Cherry Scallop Shell Moth |
A tiny moth is munching on
Pennsylvania’s most commercially valuable tree, the black cherry, turning large
swaths of the Allegheny National Forest brown and eating into future timber
sale profits.
The cherry scallop shell moth, an insect
pest native to Pennsylvania and the eastern United States, has defoliated
cherry trees on more than 17,000 acres in the Allegheny National Forest and a
total of 56,000 acres in the public and private forests around the national
forest in the northwestern corner of the state, according to a recent aerial
survey by the Pennsylvania Bureau of Forestry.

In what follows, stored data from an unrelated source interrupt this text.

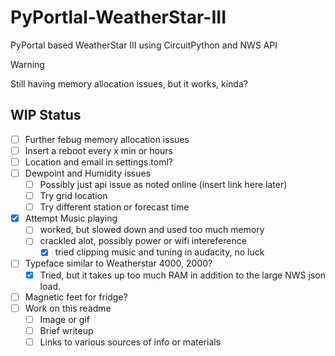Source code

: # PyPortlal-WeatherStar-III
PyPortal based WeatherStar III using CircuitPython and NWS API

> [!Warning]
> Still having memory allocation issues, but it works, kinda?

## WIP Status

- [ ] Further febug memory allocation issues
- [ ] Insert a reboot every x min or hours
- [ ] Location and email in settings.toml?
- [ ] Dewpoint and Humidity issues
    - [ ] Possibly just api issue as noted online (insert link here later)
    - [ ] Try grid location
    - [ ] Try different station or forecast time
- [x] Attempt Music playing 
    - [ ] worked, but slowed down and used too much memory
    - [ ] crackled alot, possibly power or wifi intereference
        - [x] tried clipping music and tuning in audacity, no luck
- [ ] Typeface similar to Weatherstar 4000, 2000?
    - [x] Tried, but it takes up too much RAM in addition to the large NWS json load.
- [ ] Magnetic feet for fridge?
- [ ] Work on this readme
    - [ ] Image or gif
    - [ ] Brief writeup
    - [ ] Links to various sources of info or materials
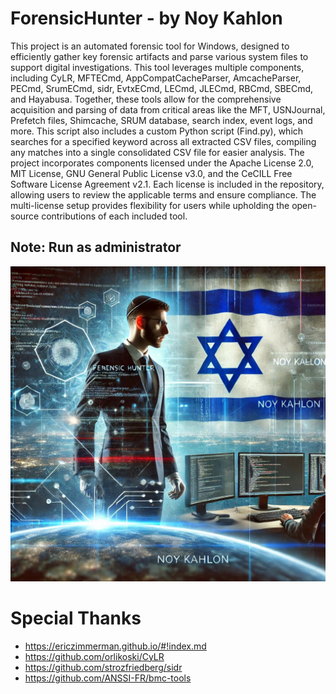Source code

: # ForensicHunter - by Noy Kahlon
This project is an automated forensic tool for Windows, designed to efficiently gather key forensic artifacts and parse various system files to support digital investigations.
This tool leverages multiple components, including CyLR, MFTECmd, AppCompatCacheParser, AmcacheParser, PECmd, SrumECmd, sidr, EvtxECmd, LECmd, JLECmd, RBCmd, SBECmd, and Hayabusa.
Together, these tools allow for the comprehensive acquisition and parsing of data from critical areas like the MFT, USNJournal, Prefetch files, Shimcache, SRUM database, search index, event logs, and more.
This script also includes a custom Python script (Find.py), which searches for a specified keyword across all extracted CSV files, compiling any matches into a single consolidated CSV file for easier analysis.
The project incorporates components licensed under the Apache License 2.0, MIT License, GNU General Public License v3.0, and the CeCILL Free Software License Agreement v2.1. Each license is included in the repository, allowing users to review the applicable terms and ensure compliance.
The multi-license setup provides flexibility for users while upholding the open-source contributions of each included tool.
## Note: Run as administrator

![Alt text](img.jpg)

# Special Thanks
- https://ericzimmerman.github.io/#!index.md
- https://github.com/orlikoski/CyLR
- https://github.com/strozfriedberg/sidr
- https://github.com/ANSSI-FR/bmc-tools
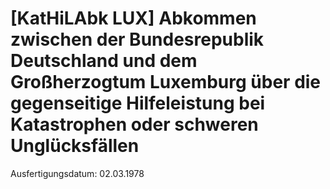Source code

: # [KatHiLAbk LUX] Abkommen zwischen der Bundesrepublik Deutschland und dem Großherzogtum Luxemburg über die gegenseitige Hilfeleistung bei Katastrophen oder schweren Unglücksfällen

Ausfertigungsdatum: 02.03.1978

 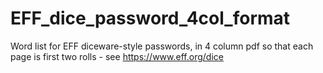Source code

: # EFF_dice_password_4col_format
Word list for EFF diceware-style passwords, in 4 column pdf so that each page is first two rolls - see https://www.eff.org/dice 
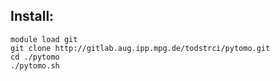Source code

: 

## Install:
    module load git
    git clone http://gitlab.aug.ipp.mpg.de/todstrci/pytomo.git
    cd ./pytomo
    ./pytomo.sh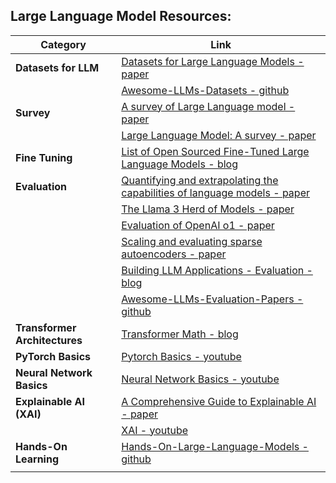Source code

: ## Large Language Model Resources:

<!--
Datasets for Large Language Models: : https://arxiv.org/pdf/2402.18041
Awesome-LLMs-Datasets: https://github.com/lmmlzn/Awesome-LLMs-Datasets?tab=readme-ov-file#general-pre-training-corpora
A survey of Large Language model: https://arxiv.org/pdf/2303.18223
Large Language Model : A survey : https://arxiv.org/pdf/2402.06196
A Comprehensive Guide to Explainable AI : https://arxiv.org/pdf/2412.00800
Quantifying and extrapolating the capabilities of language models: https://arxiv.org/pdf/2206.04615
The Llama 3 Herd of Models : https://arxiv.org/pdf/2407.21783
Evaluation of OpenAI o1: https://arxiv.org/pdf/2409.18486
Scaling and evaluating sparse autoencoders: https://arxiv.org/pdf/2406.04093
List of Open Sourced Fine-Tuned Large Language Models (LLM) : https://sungkim11.medium.com/list-of-open-sourced-fine-tuned-large-language-models-llm-8d95a2e0dc76

Pytroch Basics: https://www.youtube.com/@machinelearningwithpytorch/videos

Hands-On-Large-Language-Models : https://github.com/HandsOnLLM/Hands-On-Large-a-Models
Neural Network Basics: https://www.youtube.com/watch?v=aircAruvnKk&list=PLZHQObOWTQDNU6R1_67000Dx_ZCJB-3pi
XAI : https://www.youtube.com/watch?v=8EQwpmK49sk&list=PLPTV0NXA_ZShaln9GfiHO_c0HzOSqLOGv
 -->

| **Category**                  | **Link**                                                                                                                                                            |
| ----------------------------- | ------------------------------------------------------------------------------------------------------------------------------------------------------------------- |
| **Datasets for LLM**          | [Datasets for Large Language Models - paper](https://arxiv.org/pdf/2402.18041)                                                                                      |
|                               | [Awesome-LLMs-Datasets - github](https://github.com/lmmlzn/Awesome-LLMs-Datasets?tab=readme-ov-file#general-pre-training-corpora)                                   |
| **Survey**                    | [A survey of Large Language model - paper](https://arxiv.org/pdf/2303.18223)                                                                                        |
|                               | [Large Language Model: A survey - paper](https://arxiv.org/pdf/2402.06196)                                                                                          |
| **Fine Tuning**               | [List of Open Sourced Fine-Tuned Large Language Models - blog](https://sungkim11.medium.com/list-of-open-sourced-fine-tuned-large-language-models-llm-8d95a2e0dc76) |
| **Evaluation**                | [Quantifying and extrapolating the capabilities of language models - paper](https://arxiv.org/pdf/2206.04615)                                                       |
|                               | [The Llama 3 Herd of Models - paper](https://arxiv.org/pdf/2407.21783)                                                                                              |
|                               | [Evaluation of OpenAI o1 - paper](https://arxiv.org/pdf/2409.18486)                                                                                                 |
|                               | [Scaling and evaluating sparse autoencoders - paper](https://arxiv.org/pdf/2406.04093)                                                                              |
|                               | [Building LLM Applications - Evaluation - blog](https://medium.com/@vipra_singh/building-llm-applications-evaluation-part-8-fcfa2f22bd1c#80c9)                      |
|                               | [Awesome-LLMs-Evaluation-Papers - github](https://github.com/tjunlp-lab/Awesome-LLMs-Evaluation-Papers?tab=readme-ov-file)                                          |
| **Transformer Architectures** | [Transformer Math - blog](https://blog.eleuther.ai/transformer-math/)                                                                                               |
| **PyTorch Basics**            | [Pytorch Basics - youtube](https://www.youtube.com/@machinelearningwithpytorch/videos)                                                                              |
| **Neural Network Basics**     | [Neural Network Basics - youtube](https://www.youtube.com/watch?v=aircAruvnKk&list=PLZHQObOWTQDNU6R1_67000Dx_ZCJB-3pi)                                              |
| **Explainable AI (XAI)**      | [A Comprehensive Guide to Explainable AI - paper](https://arxiv.org/pdf/2412.00800)                                                                                 |
|                               | [XAI - youtube](https://www.youtube.com/watch?v=8EQwpmK49sk&list=PLPTV0NXA_ZShaln9GfiHO_c0HzOSqLOGv)                                                                |
| **Hands-On Learning**         | [Hands-On-Large-Language-Models - github](https://github.com/HandsOnLLM/Hands-On-Large-a-Models)                                                                    |
|                               |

“This is the first time in more than 20
years that we’ve experienced an outbreak,” said Andrea Hille, a silviculturist
for the national forest, in a U.S. Forest Service news release last week. While
a moth infestation, even one that lasts for multiple years, rarely kills black
cherry, she said some decline in tree growth and overall health of the black
cherry trees is likely. The moth infestation and resultant defoliation on the
national forest land is visible to forest visitors in Warren, McKean and Elk
counties, especially along State Route 6 between Kane and Sheffield, around the
Kinzua Reservoir and in the Russell City
and Ridgeway areas.
Full grown larva |
The state Bureau of Forestry in the
Department of Conservation and Natural Resources is also monitoring the moth on
the commonwealth’s 2.2 million acres of forest land, said Houping Liu, a forest
entomologist in the bureau. “The moth is a native species found across the
state, but this year, for the first year in a while, it’s doing more damage
than in most years, and people are noticing it,” said Mr. Liu, although he
noted no state forests are experiencing the defoliation impacts seen in the
Allegheny National Forest.
The scallop shell moth, Hydria prunivorata,
gets its name from the pattern of alternating dark and light scalloped lines on
its wings. According to a U.S. Forest Service fact sheet, the adult moths are found
in the trees from late May to early August and lay eggs on the underside of
cherry tree leaves. The eggs hatch from July through early August, and the
yellow-and-brown-striped caterpillars feed voraciously on the tree leaves,
defoliating the trees and stunting tree growth.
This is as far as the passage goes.